What I Learned Running Local Models in My Agent Pipeline
Posted on Sat 25 April 2026 in Thought, AI, Security Research
This is a follow-up to my previous post on routing agents through LiteLLM. That post covered the architecture. This one covers what broke when I actually ran it.
Claude Code Doesn't Pass Through Arbitrary Model Names
The first thing I got wrong: I assumed model: local-sonnet in agent frontmatter would reach LiteLLM as local-sonnet. It doesn't. Claude Code translates frontmatter values to known Anthropic model IDs before the request leaves the client. local-sonnet isn't a recognized name so it falls back to claude-sonnet-4-6. The proxy never sees it.
The fix is to remap a real Anthropic model slot in LiteLLM. I dedicated the opus slot to local Qwen3:
- model_name: claude-opus-4-7
litellm_params:
model: anthropic/Qwen3.6-35B-A3B-UD-Q4_K_M.gguf
api_base: http://127.0.0.1:8081
api_key: sk-dummy
Agents that need to run locally get model: opus in their frontmatter. Claude Code sends claude-opus-4-7, LiteLLM intercepts it and routes to Qwen3. I keep a separate agent definition file per role with this frontmatter - same prompt, different model slot.
Use the Anthropic Endpoint, Not the OpenAI One
llama-server now supports the Anthropic Messages API natively at POST /v1/messages. In LiteLLM config, using model: anthropic/... with api_base pointing at the server (no /v1 suffix) routes through this endpoint directly.

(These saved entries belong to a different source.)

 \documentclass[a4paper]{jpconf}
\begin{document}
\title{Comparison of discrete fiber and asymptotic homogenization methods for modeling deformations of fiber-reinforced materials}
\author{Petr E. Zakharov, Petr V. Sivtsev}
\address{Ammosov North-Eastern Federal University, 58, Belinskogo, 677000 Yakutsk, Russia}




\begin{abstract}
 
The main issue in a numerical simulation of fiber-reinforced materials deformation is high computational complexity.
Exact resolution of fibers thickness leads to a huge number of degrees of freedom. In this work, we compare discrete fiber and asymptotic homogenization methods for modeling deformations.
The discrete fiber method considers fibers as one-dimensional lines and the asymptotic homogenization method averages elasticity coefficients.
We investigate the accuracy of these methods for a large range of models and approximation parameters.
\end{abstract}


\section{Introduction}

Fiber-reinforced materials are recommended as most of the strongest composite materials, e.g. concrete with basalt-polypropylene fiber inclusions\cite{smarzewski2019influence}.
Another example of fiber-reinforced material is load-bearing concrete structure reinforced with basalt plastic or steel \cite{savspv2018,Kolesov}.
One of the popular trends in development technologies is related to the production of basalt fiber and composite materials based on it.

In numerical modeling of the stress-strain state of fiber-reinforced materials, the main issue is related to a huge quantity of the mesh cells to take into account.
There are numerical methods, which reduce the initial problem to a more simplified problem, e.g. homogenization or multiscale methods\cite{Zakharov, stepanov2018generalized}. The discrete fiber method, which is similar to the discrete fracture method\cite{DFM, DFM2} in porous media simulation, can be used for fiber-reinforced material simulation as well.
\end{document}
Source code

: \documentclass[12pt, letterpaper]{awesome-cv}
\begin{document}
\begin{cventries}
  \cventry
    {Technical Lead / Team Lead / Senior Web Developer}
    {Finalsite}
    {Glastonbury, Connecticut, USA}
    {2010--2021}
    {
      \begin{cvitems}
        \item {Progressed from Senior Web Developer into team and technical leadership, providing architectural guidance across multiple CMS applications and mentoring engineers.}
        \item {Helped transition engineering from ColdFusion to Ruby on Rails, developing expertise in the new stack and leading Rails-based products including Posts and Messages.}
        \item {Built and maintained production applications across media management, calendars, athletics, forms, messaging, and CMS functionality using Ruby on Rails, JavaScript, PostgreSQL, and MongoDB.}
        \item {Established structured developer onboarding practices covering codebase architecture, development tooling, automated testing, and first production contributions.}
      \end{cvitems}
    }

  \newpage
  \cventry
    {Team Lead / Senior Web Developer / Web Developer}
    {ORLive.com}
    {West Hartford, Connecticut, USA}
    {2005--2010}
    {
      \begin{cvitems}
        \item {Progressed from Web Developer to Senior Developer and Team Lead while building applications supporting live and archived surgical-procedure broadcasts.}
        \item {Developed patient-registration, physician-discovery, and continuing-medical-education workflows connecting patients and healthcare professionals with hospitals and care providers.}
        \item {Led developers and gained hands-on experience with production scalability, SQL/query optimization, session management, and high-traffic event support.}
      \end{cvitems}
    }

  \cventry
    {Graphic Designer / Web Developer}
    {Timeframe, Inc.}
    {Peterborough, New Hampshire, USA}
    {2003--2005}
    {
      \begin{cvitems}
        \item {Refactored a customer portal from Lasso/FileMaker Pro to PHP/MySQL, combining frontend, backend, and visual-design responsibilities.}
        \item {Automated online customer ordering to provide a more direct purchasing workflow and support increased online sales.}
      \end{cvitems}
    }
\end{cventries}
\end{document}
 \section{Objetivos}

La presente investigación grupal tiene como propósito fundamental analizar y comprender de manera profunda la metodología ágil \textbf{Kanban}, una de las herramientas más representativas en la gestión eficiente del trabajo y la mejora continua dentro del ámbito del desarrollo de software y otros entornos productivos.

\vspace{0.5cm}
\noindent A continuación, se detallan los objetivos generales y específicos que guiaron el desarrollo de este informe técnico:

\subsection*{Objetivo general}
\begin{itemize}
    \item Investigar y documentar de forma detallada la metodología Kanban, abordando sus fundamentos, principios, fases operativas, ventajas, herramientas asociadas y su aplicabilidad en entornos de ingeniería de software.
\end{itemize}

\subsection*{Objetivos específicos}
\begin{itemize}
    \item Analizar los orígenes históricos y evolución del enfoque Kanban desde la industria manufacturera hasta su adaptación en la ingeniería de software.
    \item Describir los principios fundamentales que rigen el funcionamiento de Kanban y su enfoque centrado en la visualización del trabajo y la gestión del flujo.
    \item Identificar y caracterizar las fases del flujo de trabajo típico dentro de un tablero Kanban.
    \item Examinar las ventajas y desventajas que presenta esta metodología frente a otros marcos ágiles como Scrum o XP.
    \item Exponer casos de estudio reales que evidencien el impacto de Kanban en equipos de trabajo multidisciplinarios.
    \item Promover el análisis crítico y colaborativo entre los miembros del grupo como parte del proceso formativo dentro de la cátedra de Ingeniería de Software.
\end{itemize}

The OpenAI-compatible endpoint (openai/...) was noticeably slower in testing - LiteLLM has to translate every streaming chunk between formats. The native Anthropic endpoint skips that entirely.
One requirement: --jinja on llama-server. Tool use through the Anthropic endpoint requires Jinja template processing to be enabled or tool calls don't get structured correctly.

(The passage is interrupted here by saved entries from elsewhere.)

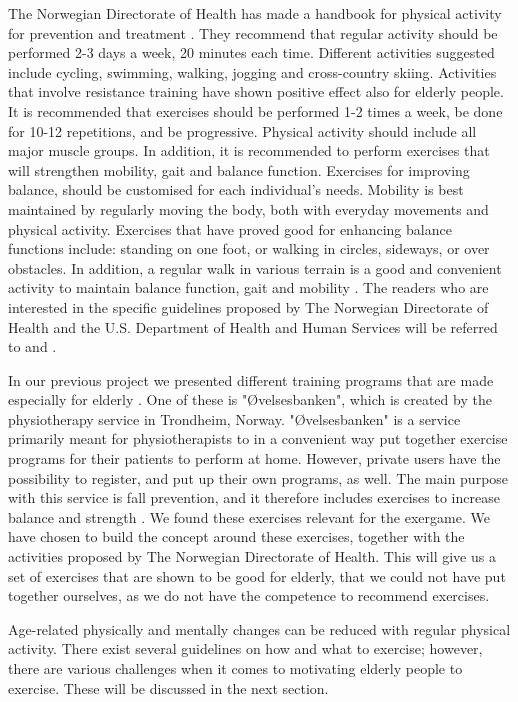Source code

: The Norwegian Directorate of Health has made a handbook for physical activity for prevention and treatment \cite{aktivitetsbok}. They recommend that regular activity should be performed 2-3 days a week, 20 minutes each time. Different activities suggested include cycling, swimming, walking, jogging and cross-country skiing. Activities that involve resistance training have shown positive effect also for elderly people. It is recommended that exercises should be performed 1-2 times a week, be done for 10-12 repetitions, and be progressive. Physical activity should include all major muscle groups. In addition, it is recommended to perform exercises that will strengthen mobility, gait and balance function. Exercises for improving balance, should be customised for each individual's needs. Mobility is best maintained by regularly moving the body, both with everyday movements and physical activity. Exercises that have proved good for enhancing balance functions include: standing on one foot, or walking in circles, sideways, or over obstacles. In addition, a regular walk in various terrain is a good and convenient activity to maintain balance function, gait and mobility \cite{aktivitetsbok}. The readers who are interested in the specific guidelines proposed by The Norwegian Directorate of Health and the U.S. Department of Health and Human Services will be referred to  \cite{aktivitetsbok} and \cite{guidelines}. 

In our previous project we presented different training programs that are made especially for elderly \cite{project}. One of these is "Øvelsesbanken", which is created by the physiotherapy service in Trondheim, Norway.  "Øvelsesbanken" is a service primarily meant for physiotherapists to in a convenient way put together exercise programs for their patients to perform at home. However, private users have the possibility to register, and put up their own programs, as well. The main purpose with this service is fall prevention, and it therefore includes exercises to increase balance and strength \cite{eldretrening}. We found these exercises relevant for the exergame. We have chosen to build the concept around these exercises, together with the activities proposed by The Norwegian Directorate of Health. This will give us a set of exercises that are shown to be good for elderly, that we could not have put together ourselves, as we do not have the competence to recommend exercises.

Age-related physically and mentally changes can be reduced with regular physical activity. There exist several guidelines on how and what to exercise; however, there are various challenges when it comes to motivating elderly people to exercise. These will be discussed in the next section. 

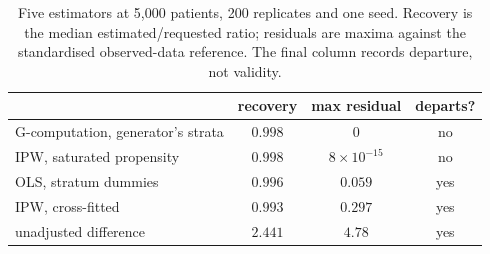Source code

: \begin{table}[htbp]
\small
\centering
\caption{Five estimators at 5{,}000 patients, 200 replicates and one seed.
Recovery is the median estimated/requested ratio; residuals are maxima against
the standardised observed-data reference. The final column records departure,
not validity.}
\label{tab:trial}
\begin{tabular}{@{}lccc@{}}
\toprule
& \textbf{recovery} & \textbf{max residual}
& \textbf{departs?} \\
\midrule
G-computation, generator's strata & $0.998$ & $0$          & no \\
IPW, saturated propensity         & $0.998$ & $8\times10^{-15}$ & no \\
OLS, stratum dummies              & $0.996$ & $0.059$      & yes \\
IPW, cross-fitted                 & $0.993$ & $0.297$      & yes \\
unadjusted difference             & $2.441$ & $4.78$       & yes \\
\bottomrule
\end{tabular}
\end{table}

256K Context Will Kill Your M1 Max
This one hit performance hard. I had set -c 262144 on Qwen3.6-35B because that's the model's maximum. On an M1 Max with 64GB unified memory the recommendedMaxWorkingSetSize is 54GB. The math:
- Model weights at Q4_K_M: ~21GB
- KV cache at 256K context, bf16: ~48GB
- Total: ~69GB
That's 15GB over the GPU working set. macOS starts compressing and evicting, generation slows to a crawl.

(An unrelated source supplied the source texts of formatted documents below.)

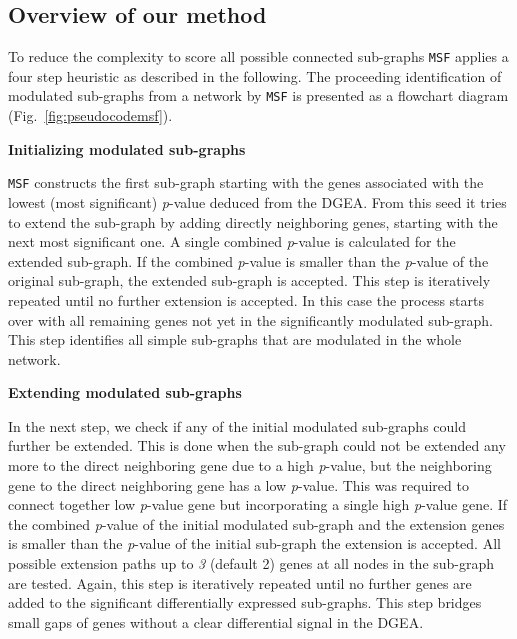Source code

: \documentclass[10pt,a4paper,twocolumn]{article}
\begin{document}
	\subsection*{Overview of our method}
	
	To reduce the complexity to score all possible connected sub-graphs
	\texttt{MSF} applies a four step heuristic as described in the
	following. The proceeding identification of modulated sub-graphs from a
	network by \texttt{MSF} is presented as a flowchart diagram
	(Fig.~\ref{fig:pseudocodemsf}). \newline
	
	
	
	\textbf{Initializing modulated sub-graphs}
	
	\texttt{MSF} constructs the first sub-graph starting with the genes
	associated with the lowest (most significant) \textit{p}-value deduced from
	the DGEA. From this seed it tries to extend the sub-graph by adding directly
	neighboring genes, starting with the next most significant one. A single
	combined \textit{p}-value is calculated for the extended sub-graph.
	If the combined \textit{p}-value is smaller than the \textit{p}-value of
	the original sub-graph,
	the extended sub-graph is accepted. This step is
	iteratively repeated until no further extension is accepted. In this case
	the process starts over with all remaining genes not yet in the significantly
	modulated sub-graph. This step identifies all simple sub-graphs that
	are modulated in the whole network.\newline
	
	\textbf{Extending modulated sub-graphs}
	
	In the next step, we check if any of the initial modulated sub-graphs 
	could further be extended. This is done when the sub-graph could not be extended any more to the direct neighboring gene due to a high \textit{p}-value, but the neighboring gene to the direct neighboring gene has a low \textit{p}-value. This was required to connect together low \textit{p}-value gene but incorporating a single high \textit{p}-value gene. If the combined \textit{p}-value of the initial modulated sub-graph and the extension genes is smaller than the \textit{p}-value of the initial sub-graph the extension is accepted. All possible extension paths up to \emph{3} (default 2) genes at
	all nodes in the sub-graph are tested. Again, this step is iteratively repeated until
	no further genes are added to the significant differentially expressed
	sub-graphs. This step bridges small gaps of genes without a clear
	differential signal in the DGEA.\newline
	
\end{document}
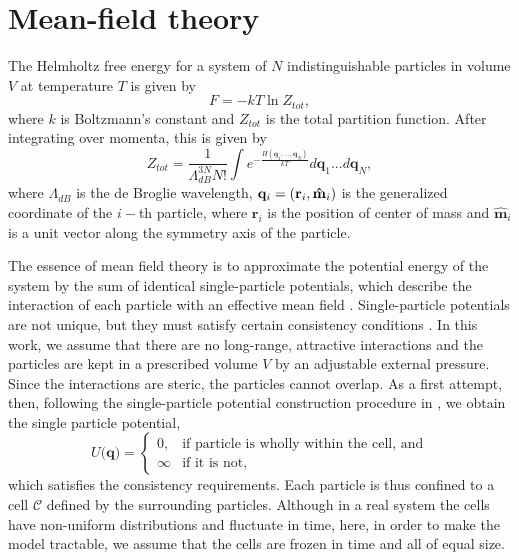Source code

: \documentclass{article}
\begin{document}
\section{Mean-field theory}

\label{Sec_theory}

The Helmholtz free energy for a system of $N$ indistinguishable particles in
volume $V$ at temperature $T$ is given by \cite{Eyring1941} 
\begin{equation}
F=-kT\ln Z_{tot},  \label{eq_energy_1}
\end{equation}%
where $k$ is Boltzmann's constant and $Z_{tot}$ is the total partition
function. After integrating over momenta, this is given by 
\begin{equation}
Z_{tot}=\frac{1}{\Lambda _{dB}^{3N}N!}\int e^{-\frac{H(\mathbf{q}_{1},...,%
\mathbf{q}_{N})}{kT}}d\mathbf{q}_{1}...d\mathbf{q}_{N},  \label{eq_Z_tot}
\end{equation}%
where $\Lambda _{dB}$ is the de Broglie wavelength, $\mathbf{q}_{i}=(\mathbf{%
r}_{i}, \mathbf{\hat{m}}_{i})$ is the generalized coordinate of the $i-$th
particle, where $\mathbf{r}_{i}$ is the position of center of mass and $%
\mathbf{\hat{m}}_{i}$ is a unit vector along the symmetry axis of the
particle.

The essence of mean field theory is to approximate the potential energy of
the system by the sum of identical single-particle potentials, which
describe the interaction of each particle with an effective mean field \cite%
{Kuzemsky}. Single-particle potentials are not unique, but they must satisfy
certain consistency conditions \cite{PPM}. In this work, we assume that
there are no long-range, attractive interactions and the particles are kept
in a prescribed volume $V$ by an adjustable external pressure. Since the
interactions are steric, the particles cannot overlap. As a first attempt,
then, following the single-particle potential construction procedure in \cite%
{PPM}, we obtain the single particle potential,%
\begin{equation}
U(\mathbf{q)=}\left\{ 
\begin{array}{cc}
0, & \text{if particle is wholly within the cell, and} \\ 
\infty & \text{if it is not,}%
\end{array}%
\right.  \label{SP}
\end{equation}%
which satisfies the consistency requirements. Each particle is thus confined
to a cell $\mathcal{C}$ defined by the surrounding particles. Although in a
real system the cells have non-uniform distributions and fluctuate in time,
here, in order to make the model tractable, we assume that the cells are
frozen in time and all of equal size.
\end{document}
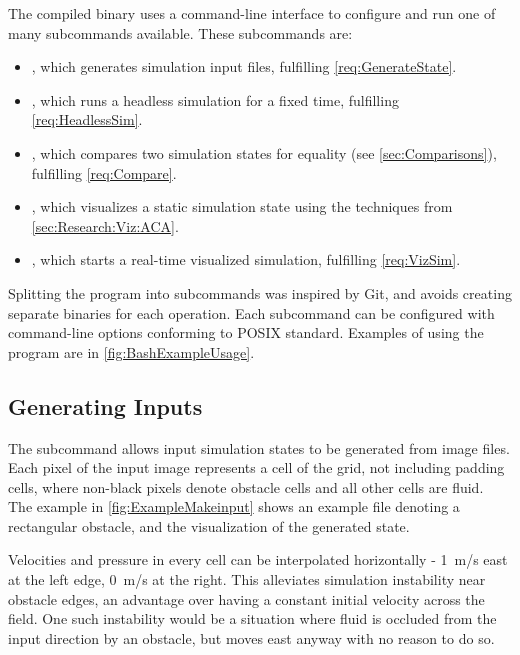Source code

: The compiled binary uses a command-line interface to configure and run one of many subcommands available.
These subcommands are:\label{sec:DesignSubcommands}
\begin{itemize}
    \item {}, which generates simulation input files, fulfilling \cref{req:GenerateState}.
    \item {}, which runs a headless simulation for a fixed time, fulfilling \cref{req:HeadlessSim}.
    \item {}, which compares two simulation states for equality (see \cref{sec:Comparisons}), fulfilling \cref{req:Compare}.
    \item {}, which visualizes a static simulation state using the techniques from \cref{sec:Research:Viz:ACA}.
    \item {}, which starts a real-time visualized simulation, fulfilling \cref{req:VizSim}.
\end{itemize}
Splitting the program into subcommands was inspired by Git\cite{tool:Git}, and avoids creating separate binaries for each operation.
Each subcommand can be configured with command-line options conforming to POSIX standard\cite{IEEE2018UtilityConventions}.
Examples of using the program are in \cref{fig:BashExampleUsage}.


\subsection{Generating Inputs}
The  subcommand allows input simulation states to be generated from image files.
Each pixel of the input image represents a cell of the grid, not including padding cells, where non-black pixels denote obstacle cells and all other cells are fluid.
The example in \cref{fig:ExampleMakeinput} shows an example file denoting a rectangular obstacle, and the visualization of the generated state.


Velocities and pressure in every cell can be interpolated horizontally - \SI{1}{m/s} east at the left edge, \SI{0}{m/s} at the right.
This alleviates simulation instability near obstacle edges, an advantage over having a constant initial velocity across the field.
One such instability would be a situation where fluid is occluded from the input direction by an obstacle, but moves east anyway with no reason to do so.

Dropping to 65K context brings the KV cache to ~12GB and the total to ~33GB - well within the working set. Everything stays resident on the GPU and generation speed is what it should be.
llama-server -m ~/models/Qwen3.6-35B-A3B-UD-Q4_K_M.gguf \
-c 65536 \
-ngl 999 \
--flash-attn on \
-b 4096 \
-ub 2048 \
--fit off \
--cache-type-k bf16 \
--cache-type-v bf16 \
-n 32768 \
--jinja \
--port 8081
Model Swaps Need Actual Testing
I briefly tested Qwen3.5-27B as an alternative. Initial response times were slower than the 35B so I swapped back. I didn't run it long enough to draw real conclusions - I was chasing a tool calling issue in Qwen3.6 and never gave the 3.5 a fair evaluation. Not enough signal to say much about it beyond that.